# Repossessed House - How are they resold?



## Newby (29 Nov 2007)

Does anybody have any idea how repossessed houses are sold in Ireland? There are website in the UK and US which detail houses for sale that have been repossessed but no corresponding equivalent over here. 
Do the the banks contact an estate agent/solicitor/receiver directly to arrange for the house to be sold. Surely if you were looking at a house you would want to know if it has been repossessed?


----------



## LivLand (29 Nov 2007)

"Surely if you were looking at a house you would want to know if it has been repossessed?"

why ?


----------



## deedee80 (29 Nov 2007)

> LivLand"Surely if you were looking at a house you would want to know if it has been repossessed?"
> 
> why ?


 
I was also wondering this??


----------



## Bronte (29 Nov 2007)

Three reasons for knowing this
1. you feel sorry people had to sell so won't buy it - think Irish famine evictions, carpet baggers in the USA after the civil war 
2. You want to get a good deal as the bank will sell as quickly as possible and if their costs are covered will sell for less than market value.
3. A criminal in jail's house (wouldn't want to buy that for obvious reasons)


----------



## deedee80 (29 Nov 2007)

Ah right.


----------



## angela59 (29 Nov 2007)

Hi,

I'm also wondering why you would want to know if a house has been repossesed or not.  If I was looking at a house - it's the house I'm looking at - not people's misfortunes.  House prices are dropping all the time - they're plenty to choose from - why in this climate would anyone want to specifically go for a house that has been repossessed - is it because you are going to get a great bargain?


----------



## Stifster (29 Nov 2007)

You might want to know if the house was possessed ;-).


----------



## mf1 (29 Nov 2007)

"Does anybody have any idea how repossessed houses are sold in Ireland?"
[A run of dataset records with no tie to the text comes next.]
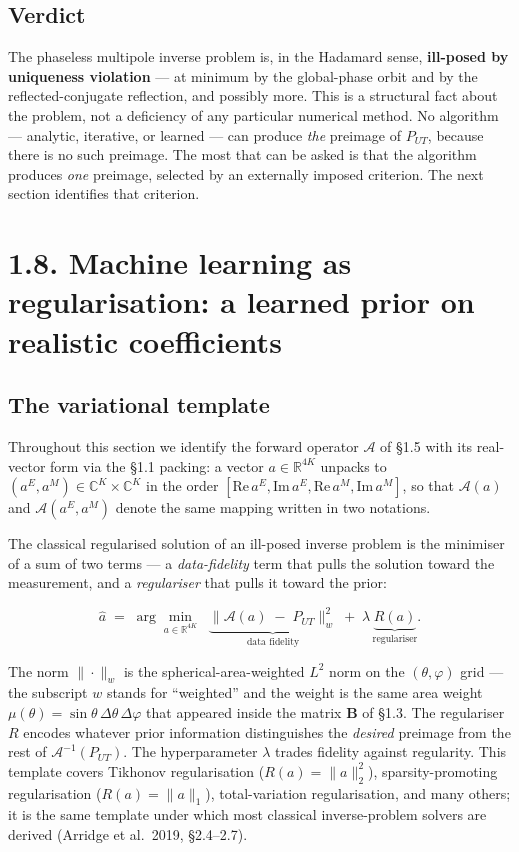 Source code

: \documentclass[
  english,
  11pt,
]{report}
\begin{document}
\subsection{Verdict}\label{verdict}

The phaseless multipole inverse problem is, in the Hadamard sense,
\textbf{ill-posed by uniqueness violation} --- at minimum by the
global-phase orbit and by the reflected-conjugate reflection, and
possibly more. This is a structural fact about the problem, not a
deficiency of any particular numerical method. No algorithm ---
analytic, iterative, or learned --- can produce \emph{the} preimage of
\(P_{UT}\), because there is no such preimage. The most that can be
asked is that the algorithm produces \emph{one} preimage, selected by an
externally imposed criterion. The next section identifies that
criterion.

\section{1.8. Machine learning as regularisation: a learned prior on
realistic
coefficients}\label{machine-learning-as-regularisation-a-learned-prior-on-realistic-coefficients}

\subsection{The variational template}\label{the-variational-template}

Throughout this section we identify the forward operator \(\mathcal A\)
of §1.5 with its real-vector form via the §1.1 packing: a vector
\(a \in \mathbb{R}^{4K}\) unpacks to
\((a^E, a^M) \in \mathbb{C}^K \times \mathbb{C}^K\) in the order
\([\mathrm{Re}\,a^E, \mathrm{Im}\,a^E, \mathrm{Re}\,a^M, \mathrm{Im}\,a^M]\),
so that \(\mathcal A(a)\) and \(\mathcal A(a^E, a^M)\) denote the same
mapping written in two notations.

The classical regularised solution of an ill-posed inverse problem is
the minimiser of a sum of two terms --- a \emph{data-fidelity} term that
pulls the solution toward the measurement, and a \emph{regulariser} that
pulls it toward the prior:

\[
\hat a \;=\;\arg\min_{a\in\mathbb{R}^{4K}} \;\;\underbrace{\bigl\|\mathcal{A}(a) \;-\; P_{UT}\bigr\|_{w}^{2}}_{\text{data fidelity}} \;+\; \lambda\,\underbrace{R(a)}_{\text{regulariser}}.
\]

The norm \(\|\cdot\|_w\) is the spherical-area-weighted \(L^2\) norm on
the \((\theta,\varphi)\) grid --- the subscript \(w\) stands for
``weighted'' and the weight is the same area weight
\(\mu(\theta) = \sin\theta\,\Delta\theta\,\Delta\varphi\) that appeared
inside the matrix \(\mathbf B\) of §1.3. The regulariser \(R\) encodes
whatever prior information distinguishes the \emph{desired} preimage
from the rest of \(\mathcal{A}^{-1}(P_{UT})\). The hyperparameter
\(\lambda\) trades fidelity against regularity. This template covers
Tikhonov regularisation (\(R(a) = \|a\|_2^2\)), sparsity-promoting
regularisation (\(R(a) = \|a\|_1\)), total-variation regularisation, and
many others; it is the same template under which most classical
inverse-problem solvers are derived (Arridge et al.~2019, §2.4--2.7).
\end{document}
Like every other house - through an Estate Agent. The fact of repossession would not  become apparent until Contracts issued and Vendor would be the Bank selling as Mortgagee in Possession - i.e. under the terms of the Mortgage Deed. 

I doubt very much that a Bank would trumpet that it was a repossession precisely for the reasons mentioned above. 

I know that there is an occasional trenchant opinion put forward on this Board that Banks don't repossess a Family Home and that a Court won't order repossession. Certainly  Banks and Courts don't like it but there will come a point when it becomes quite clear that 
(a) Owner cannot afford the property
(b) Costs interest and penalty will simply keep accruing
(c) It makes more sense for a householder to try and sell than to resist the repossession application.  ( I accept that that is not easy at the moment)
(d) If householder won't , then Bank will persist and ultimately a Court has to make an order - however reluctantly. 

mf


----------



## Stifster (29 Nov 2007)

I'm acting in several such re-possession cases. The Judges in my jurisdiction are generous to borrowers in general but a family home is just as likely to be re-possessed.


----------



## Paulone (29 Nov 2007)

Is knowing whether or not a house has been reposessed got a lot more to do with making a quick, low bid for it in the hope that the buyer can snap up a bargain?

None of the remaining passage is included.